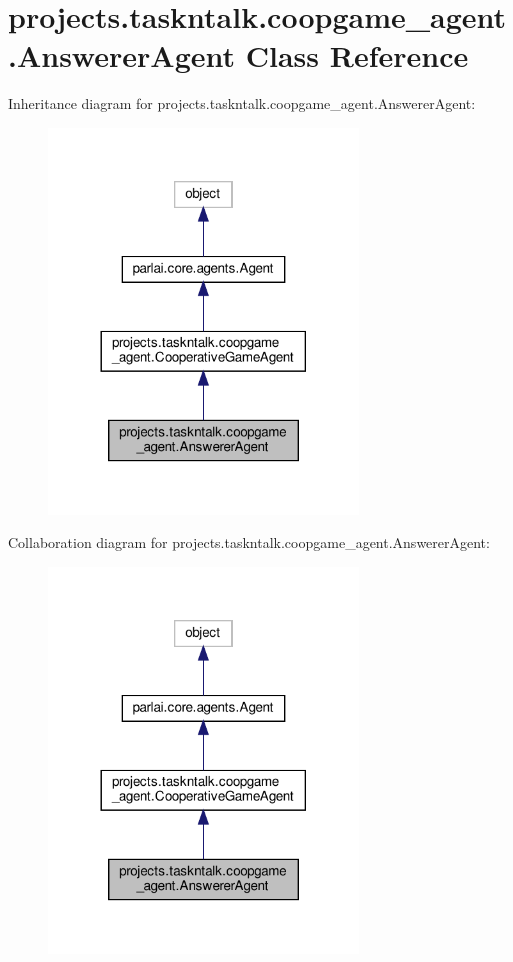 \hypertarget{classprojects_1_1taskntalk_1_1coopgame__agent_1_1AnswererAgent}{}\section{projects.\+taskntalk.\+coopgame\+\_\+agent.\+Answerer\+Agent Class Reference}
\label{classprojects_1_1taskntalk_1_1coopgame__agent_1_1AnswererAgent}


Inheritance diagram for projects.\+taskntalk.\+coopgame\+\_\+agent.\+Answerer\+Agent\+:
\nopagebreak
\begin{figure}[H]
\begin{center}
\leavevmode
\includegraphics[width=233pt]{classprojects_1_1taskntalk_1_1coopgame__agent_1_1AnswererAgent__inherit__graph}
\end{center}
\end{figure}


Collaboration diagram for projects.\+taskntalk.\+coopgame\+\_\+agent.\+Answerer\+Agent\+:
\nopagebreak
\begin{figure}[H]
\begin{center}
\leavevmode
\includegraphics[width=233pt]{classprojects_1_1taskntalk_1_1coopgame__agent_1_1AnswererAgent__coll__graph}
\end{center}
\end{figure}
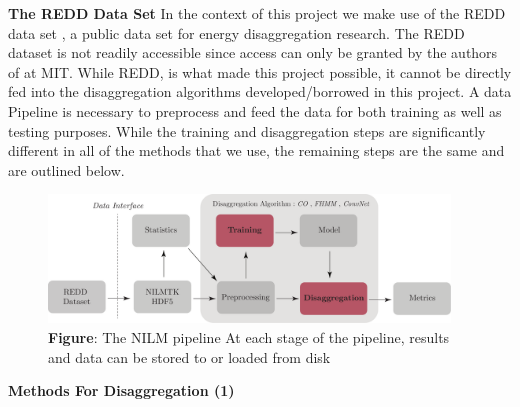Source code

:\documentclass[landscape,fontscale=0.48,margin=2cm,paperwidth=135truecm,paperheight=89truecm]{baposter}
\begin{document}
\begin{poster}
\begin{posterbox}[column=0,below=auto,height=bottom]{\LARGE \bfseries The REDD Data Set}
In the context of this project we make use of the REDD data set \cite{REDD}, a public data set for energy disaggregation research. The REDD dataset is not readily accessible since access can only be granted by the authors of \cite{REDD} at MIT. While REDD, is what made this project possible, it cannot be directly fed into the disaggregation algorithms developed/borrowed in this project. A data Pipeline is necessary to preprocess and feed the data for both training as well as testing purposes. While the training and disaggregation steps are significantly different in all of the methods that we use, the remaining steps are the same and are outlined below.
\begin{figure}
\begin{center}
\includegraphics[width=0.95\textwidth]{NILM_Data_Pipeline}
\caption*{\footnotesize  \textbf{Figure}: The NILM pipeline At each stage of the pipeline, results and data can be stored to or loaded from disk} \vspace*{-1 cm}
\end{center}
\end{figure}
\end{posterbox}



%
\begin{posterbox}[column=1, height = bottom]{\LARGE \bfseries Methods For Disaggregation (1)}
\vspace{1em}


\end{posterbox}
\end{poster}
\end{document}
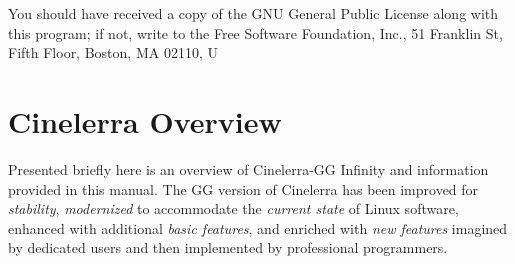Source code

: You should have received a copy of the GNU General Public License along with this program;
if not, write to the Free Software Foundation, Inc., 51 Franklin St, Fifth Floor, Boston, MA 02110, U

\section{Cinelerra Overview}%
\label{sec:cinelerra_overview}

Presented briefly here is an overview of Cinelerra-GG Infinity and information provided in this manual. 
The GG version of Cinelerra has been improved for \emph{stability}, \emph{modernized} to accommodate the
\emph{current state} of Linux software, enhanced with additional \emph{basic features}, and enriched with \emph{new features} imagined by dedicated users and then implemented by professional programmers.

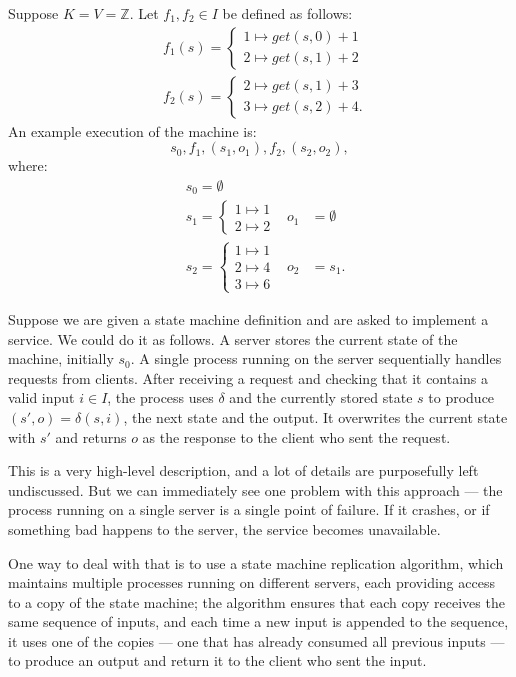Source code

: \documentclass[12pt,a4paper,en]{pracamgr}
\newcommand{\mbb}[1]{\mathbb{#1}}
\begin{document}
\begin{ex}
	Suppose $K = V = \mbb Z$. Let $f_1, f_2 \in I$ be defined as follows:
    \begin{align*}
        & f_1(s) = \begin{cases} 1 \mapsto get(s, 0) + 1\\ 2 \mapsto get(s, 1) + 2 \end{cases}\\
        & f_2(s) = \begin{cases} 2 \mapsto get(s, 1) + 3\\ 3 \mapsto get(s, 2) + 4. \end{cases}
    \end{align*}
    An example execution of the machine is:
    $$ s_0, f_1, (s_1, o_1), f_2, (s_2, o_2), $$
    where:
    \begin{align*}
        & s_0 = \emptyset\\
        & s_1 = \begin{cases} 1 \mapsto 1 \\ 2 \mapsto 2 \end{cases}
            & o_1 &= \emptyset\\
        & s_2 = \begin{cases} 1 \mapsto 1 \\ 2 \mapsto 4 \\ 3 \mapsto 6 \end{cases}
            & o_2 &= s_1.
    \end{align*}

\end{ex}

Suppose we are given a state machine definition and are asked to implement a service. We could do it as follows. A server stores the current state of the machine, initially $s_0$. A single process running on the server sequentially handles requests from clients. After receiving a request and checking that it contains a valid input $i \in I$, the process uses $\delta$ and the currently stored state $s$ to produce $(s', o) = \delta(s, i)$, the next state and the output. It overwrites the current state with $s'$ and returns $o$ as the response to the client who sent the request.

This is a very high-level description, and a lot of details are purposefully left undiscussed. But we can immediately see one problem with this approach --- the process running on a single server is a single point of failure. If it crashes, or if something bad happens to the server, the service becomes unavailable.

One way to deal with that is to use a state machine replication algorithm, which maintains multiple processes running on different servers, each providing access to a copy of the state machine; the algorithm ensures that each copy receives the same sequence of inputs, and each time a new input is appended to the sequence, it uses one of the copies --- one that has already consumed all previous inputs --- to produce an output and return it to the client who sent the input.
\end{document}
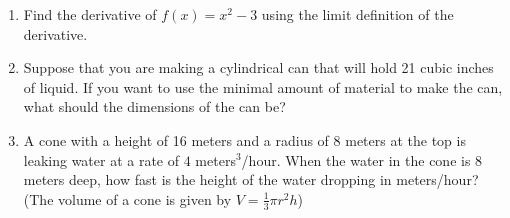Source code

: \documentclass[11pt]{article}
\begin{document}
\begin{enumerate}
  \newpage
  
\item Find the derivative of $f(x)=x^2-3$ using the limit definition
  of the derivative.
  \vfill

\item Suppose that you are making a cylindrical can that will hold 21
  cubic inches of liquid.  If you want to use the minimal amount of
  material to make the can, what should the dimensions of the can be?
  \vfill 
  
  \newpage
  
\item A cone with a height of 16 meters and a radius of 8 meters at
  the top is leaking water at a rate of $4$ meters$^3$/hour.  When
  the water in the cone is 8 meters deep, how fast is the height of
  the water dropping in meters/hour? (The volume of a cone is given by
  $V=\frac{1}{3}\pi r^2 h$)
  
 
\end{enumerate}
\end{document}
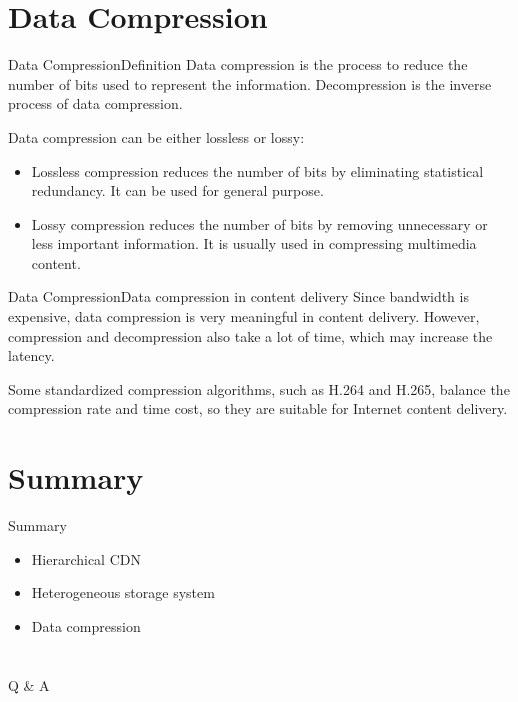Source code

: \documentclass{beamer}
\begin{document}
  \section{Data Compression}
  \begin{frame}{Data Compression}{Definition}
    Data compression is the process to reduce the number of bits used to represent the information. Decompression is the inverse process of data compression. \par
    \pause
    Data compression can be either lossless or lossy:
    \begin{itemize}
      \item Lossless compression reduces the number of bits by eliminating statistical redundancy. It can be used for general purpose.
      \item Lossy compression reduces the number of bits by removing unnecessary or less important information. It is usually used in compressing multimedia content.
    \end{itemize}
  \end{frame}
  
  \begin{frame}{Data Compression}{Data compression in content delivery}
    Since bandwidth is expensive, data compression is very meaningful in content delivery. However, compression and decompression also take a lot of time, which may increase the latency. \par
    \pause
    Some standardized compression algorithms, such as H.264 and H.265, balance the compression rate and time cost, so they are suitable for Internet content delivery.
  \end{frame}
  
  \section{Summary}
  \begin{frame}{Summary}
    \begin{itemize}
      \item Hierarchical CDN
      \item Heterogeneous storage system
      \item Data compression
    \end{itemize}
  \end{frame}
  
  \section{}
  \begin{frame}{Q \& A}

  \end{frame}
\end{document}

_ _ _

Copy out the lines above in full and unaltered, apart from the pictures.

 \hypertarget{classprojects_1_1taskntalk_1_1coopgame__agent_1_1AnswererAgent}{}\section{projects.\+taskntalk.\+coopgame\+\_\+agent.\+Answerer\+Agent Class Reference}
\label{classprojects_1_1taskntalk_1_1coopgame__agent_1_1AnswererAgent}


Inheritance diagram for projects.\+taskntalk.\+coopgame\+\_\+agent.\+Answerer\+Agent\+:
\nopagebreak
\begin{figure}[H]
\begin{center}
\leavevmode
\includegraphics[width=233pt]{classprojects_1_1taskntalk_1_1coopgame__agent_1_1AnswererAgent__inherit__graph}
\end{center}
\end{figure}


Collaboration diagram for projects.\+taskntalk.\+coopgame\+\_\+agent.\+Answerer\+Agent\+:
\nopagebreak
\begin{figure}[H]
\begin{center}
\leavevmode
\includegraphics[width=233pt]{classprojects_1_1taskntalk_1_1coopgame__agent_1_1AnswererAgent__coll__graph}
\end{center}
\end{figure}
Source code

:\documentclass[landscape,fontscale=0.48,margin=2cm,paperwidth=135truecm,paperheight=89truecm]{baposter}
\begin{document}
\begin{poster}
\begin{posterbox}[column=0,below=auto,height=bottom]{\LARGE \bfseries The REDD Data Set}
In the context of this project we make use of the REDD data set \cite{REDD}, a public data set for energy disaggregation research. The REDD dataset is not readily accessible since access can only be granted by the authors of \cite{REDD} at MIT. While REDD, is what made this project possible, it cannot be directly fed into the disaggregation algorithms developed/borrowed in this project. A data Pipeline is necessary to preprocess and feed the data for both training as well as testing purposes. While the training and disaggregation steps are significantly different in all of the methods that we use, the remaining steps are the same and are outlined below.
\begin{figure}
\begin{center}
\includegraphics[width=0.95\textwidth]{NILM_Data_Pipeline}
\caption*{\footnotesize  \textbf{Figure}: The NILM pipeline At each stage of the pipeline, results and data can be stored to or loaded from disk} \vspace*{-1 cm}
\end{center}
\end{figure}
\end{posterbox}



%
\begin{posterbox}[column=1, height = bottom]{\LARGE \bfseries Methods For Disaggregation (1)}
\vspace{1em}


\end{posterbox}
\end{poster}
\end{document}
Source code

: You should have received a copy of the GNU General Public License along with this program;
if not, write to the Free Software Foundation, Inc., 51 Franklin St, Fifth Floor, Boston, MA 02110, U

\section{Cinelerra Overview}%
\label{sec:cinelerra_overview}

Presented briefly here is an overview of Cinelerra-GG Infinity and information provided in this manual. 
The GG version of Cinelerra has been improved for \emph{stability}, \emph{modernized} to accommodate the
\emph{current state} of Linux software, enhanced with additional \emph{basic features}, and enriched with \emph{new features} imagined by dedicated users and then implemented by professional programmers.

Source code

: \documentclass[12pt,a4paper,en]{pracamgr}
\newcommand{\mbb}[1]{\mathbb{#1}}
\begin{document}
\begin{ex}
	Suppose $K = V = \mbb Z$. Let $f_1, f_2 \in I$ be defined as follows:
    \begin{align*}
        & f_1(s) = \begin{cases} 1 \mapsto get(s, 0) + 1\\ 2 \mapsto get(s, 1) + 2 \end{cases}\\
        & f_2(s) = \begin{cases} 2 \mapsto get(s, 1) + 3\\ 3 \mapsto get(s, 2) + 4. \end{cases}
    \end{align*}
    An example execution of the machine is:
    $$ s_0, f_1, (s_1, o_1), f_2, (s_2, o_2), $$
    where:
    \begin{align*}
        & s_0 = \emptyset\\
        & s_1 = \begin{cases} 1 \mapsto 1 \\ 2 \mapsto 2 \end{cases}
            & o_1 &= \emptyset\\
        & s_2 = \begin{cases} 1 \mapsto 1 \\ 2 \mapsto 4 \\ 3 \mapsto 6 \end{cases}
            & o_2 &= s_1.
    \end{align*}

\end{ex}

Suppose we are given a state machine definition and are asked to implement a service. We could do it as follows. A server stores the current state of the machine, initially $s_0$. A single process running on the server sequentially handles requests from clients. After receiving a request and checking that it contains a valid input $i \in I$, the process uses $\delta$ and the currently stored state $s$ to produce $(s', o) = \delta(s, i)$, the next state and the output. It overwrites the current state with $s'$ and returns $o$ as the response to the client who sent the request.

This is a very high-level description, and a lot of details are purposefully left undiscussed. But we can immediately see one problem with this approach --- the process running on a single server is a single point of failure. If it crashes, or if something bad happens to the server, the service becomes unavailable.

One way to deal with that is to use a state machine replication algorithm, which maintains multiple processes running on different servers, each providing access to a copy of the state machine; the algorithm ensures that each copy receives the same sequence of inputs, and each time a new input is appended to the sequence, it uses one of the copies --- one that has already consumed all previous inputs --- to produce an output and return it to the client who sent the input.
\end{document}
Source code

: \documentclass[11pt]{article}
\begin{document}
\begin{enumerate}
  \newpage
  
\item Find the derivative of $f(x)=x^2-3$ using the limit definition
  of the derivative.
  \vfill

\item Suppose that you are making a cylindrical can that will hold 21
  cubic inches of liquid.  If you want to use the minimal amount of
  material to make the can, what should the dimensions of the can be?
  \vfill 
  
  \newpage
  
\item A cone with a height of 16 meters and a radius of 8 meters at
  the top is leaking water at a rate of $4$ meters$^3$/hour.  When
  the water in the cone is 8 meters deep, how fast is the height of
  the water dropping in meters/hour? (The volume of a cone is given by
  $V=\frac{1}{3}\pi r^2 h$)
  
 
\end{enumerate}
\end{document}
Source code

: \documentclass{beamer}
\begin{document}
  \section{Data Compression}
  \begin{frame}{Data Compression}{Definition}
    Data compression is the process to reduce the number of bits used to represent the information. Decompression is the inverse process of data compression. \par
    \pause
    Data compression can be either lossless or lossy:
    \begin{itemize}
      \item Lossless compression reduces the number of bits by eliminating statistical redundancy. It can be used for general purpose.
      \item Lossy compression reduces the number of bits by removing unnecessary or less important information. It is usually used in compressing multimedia content.
    \end{itemize}
  \end{frame}
  
  \begin{frame}{Data Compression}{Data compression in content delivery}
    Since bandwidth is expensive, data compression is very meaningful in content delivery. However, compression and decompression also take a lot of time, which may increase the latency. \par
    \pause
    Some standardized compression algorithms, such as H.264 and H.265, balance the compression rate and time cost, so they are suitable for Internet content delivery.
  \end{frame}
  
  \section{Summary}
  \begin{frame}{Summary}
    \begin{itemize}
      \item Hierarchical CDN
      \item Heterogeneous storage system
      \item Data compression
    \end{itemize}
  \end{frame}
  
  \section{}
  \begin{frame}{Q \& A}

  \end{frame}
\end{document}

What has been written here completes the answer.